→ Your goal
Would you restate the entries below word for word, starting at the first line and ending with the one that has "### Can I install Fedora first?"?

→ Data excerpts

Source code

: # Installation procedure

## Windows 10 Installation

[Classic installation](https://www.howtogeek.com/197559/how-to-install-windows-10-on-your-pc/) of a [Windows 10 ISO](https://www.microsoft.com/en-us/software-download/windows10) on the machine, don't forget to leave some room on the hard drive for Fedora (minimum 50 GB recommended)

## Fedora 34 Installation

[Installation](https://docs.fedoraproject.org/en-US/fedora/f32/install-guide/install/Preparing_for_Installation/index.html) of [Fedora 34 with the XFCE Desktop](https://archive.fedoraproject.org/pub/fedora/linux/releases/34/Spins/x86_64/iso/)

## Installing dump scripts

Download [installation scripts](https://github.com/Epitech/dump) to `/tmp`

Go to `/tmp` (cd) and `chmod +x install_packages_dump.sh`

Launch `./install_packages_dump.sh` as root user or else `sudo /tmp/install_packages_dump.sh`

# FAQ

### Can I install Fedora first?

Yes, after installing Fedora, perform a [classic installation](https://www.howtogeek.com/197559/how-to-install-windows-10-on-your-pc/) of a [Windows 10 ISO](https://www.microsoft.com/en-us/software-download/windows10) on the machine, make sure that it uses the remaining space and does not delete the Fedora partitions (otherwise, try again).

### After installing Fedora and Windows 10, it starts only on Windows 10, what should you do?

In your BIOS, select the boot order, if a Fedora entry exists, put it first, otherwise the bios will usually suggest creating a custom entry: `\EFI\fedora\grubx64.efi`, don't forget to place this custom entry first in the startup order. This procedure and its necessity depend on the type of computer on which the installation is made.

→ Answer box
Source code

: # Installation procedure

## Windows 10 Installation

[Classic installation](https://www.howtogeek.com/197559/how-to-install-windows-10-on-your-pc/) of a [Windows 10 ISO](https://www.microsoft.com/en-us/software-download/windows10) on the machine, don't forget to leave some room on the hard drive for Fedora (minimum 50 GB recommended)

## Fedora 34 Installation

[Installation](https://docs.fedoraproject.org/en-US/fedora/f32/install-guide/install/Preparing_for_Installation/index.html) of [Fedora 34 with the XFCE Desktop](https://archive.fedoraproject.org/pub/fedora/linux/releases/34/Spins/x86_64/iso/)

## Installing dump scripts

Download [installation scripts](https://github.com/Epitech/dump) to `/tmp`

Go to `/tmp` (cd) and `chmod +x install_packages_dump.sh`

Launch `./install_packages_dump.sh` as root user or else `sudo /tmp/install_packages_dump.sh`

# FAQ

### Can I install Fedora first?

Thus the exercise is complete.